►

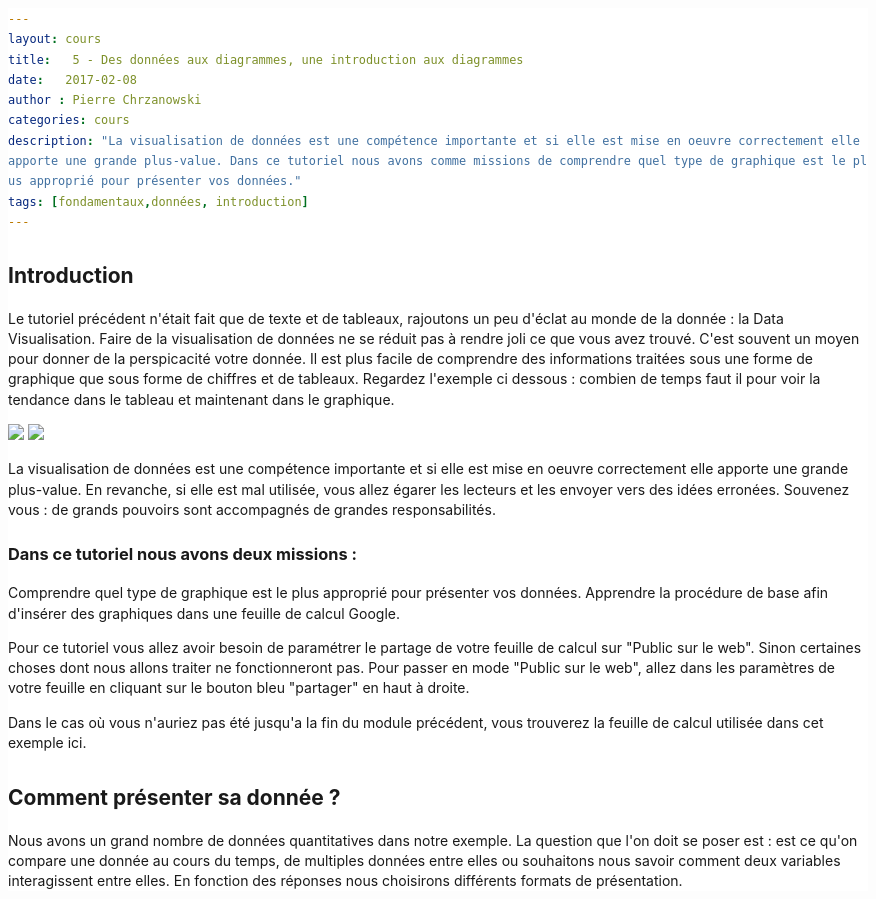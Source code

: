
 ```yaml
---
layout: cours
title:   5 - Des données aux diagrammes, une introduction aux diagrammes
date:   2017-02-08
author : Pierre Chrzanowski	
categories: cours
description: "La visualisation de données est une compétence importante et si elle est mise en oeuvre correctement elle apporte une grande plus-value. Dans ce tutoriel nous avons comme missions de comprendre quel type de graphique est le plus approprié pour présenter vos données."
tags: [fondamentaux,données, introduction]
---
```


## Introduction

Le tutoriel précédent n'était fait que de texte et de tableaux, rajoutons un peu d'éclat au monde de la donnée : la Data Visualisation. Faire de la visualisation de données ne se réduit pas à rendre joli ce que vous avez trouvé. C'est souvent un moyen pour donner de la perspicacité votre donnée.
Il est plus facile de comprendre des informations traitées sous une forme de graphique que sous forme de chiffres et de tableaux. Regardez l'exemple ci dessous : combien de temps faut il pour voir la tendance dans le tableau et maintenant dans le graphique. 

![](http://farm9.staticflickr.com/8305/7982104847_5a4be76fc7_o_d.png)
![](http://farm9.staticflickr.com/8458/7982109326_463cede881_o_d.png)

La visualisation de données est une compétence importante et si elle est mise en oeuvre correctement elle apporte une grande plus-value. En revanche, si elle est mal utilisée, vous allez égarer les lecteurs et les envoyer vers des idées erronées. 
Souvenez vous : de grands pouvoirs sont accompagnés de grandes responsabilités. 

### Dans ce tutoriel nous avons deux missions :

Comprendre quel type de graphique est le plus approprié pour présenter vos données.
Apprendre la procédure de base afin d'insérer des graphiques dans une feuille de calcul Google.

Pour ce tutoriel vous allez avoir besoin de paramétrer le partage de votre feuille de calcul sur "Public sur le web".
Sinon certaines choses dont nous allons traiter ne fonctionneront pas. Pour passer en mode "Public sur le web", allez dans les paramètres de votre feuille en cliquant sur le bouton bleu "partager" en haut à droite. 

Dans le cas où vous n'auriez pas été jusqu'a la fin du module précédent, vous trouverez la feuille de calcul utilisée dans cet exemple ici.

## Comment présenter sa donnée ?

Nous avons un grand nombre de données quantitatives dans notre exemple. La question que l'on doit se poser est : est ce qu'on compare une donnée au cours du temps, de multiples données entre elles ou souhaitons nous savoir comment deux variables interagissent entre elles.  En fonction des réponses nous choisirons différents formats de présentation.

◄

- WHAT YOU WILL DO
The lines above that hold the word "quel" are the ones to copy.

- RESULT OF THE EXERCISE
description: "La visualisation de données est une compétence importante et si elle est mise en oeuvre correctement elle apporte une grande plus-value. Dans ce tutoriel nous avons comme missions de comprendre quel type de graphique est le plus approprié pour présenter vos données."
Comprendre quel type de graphique est le plus approprié pour présenter vos données.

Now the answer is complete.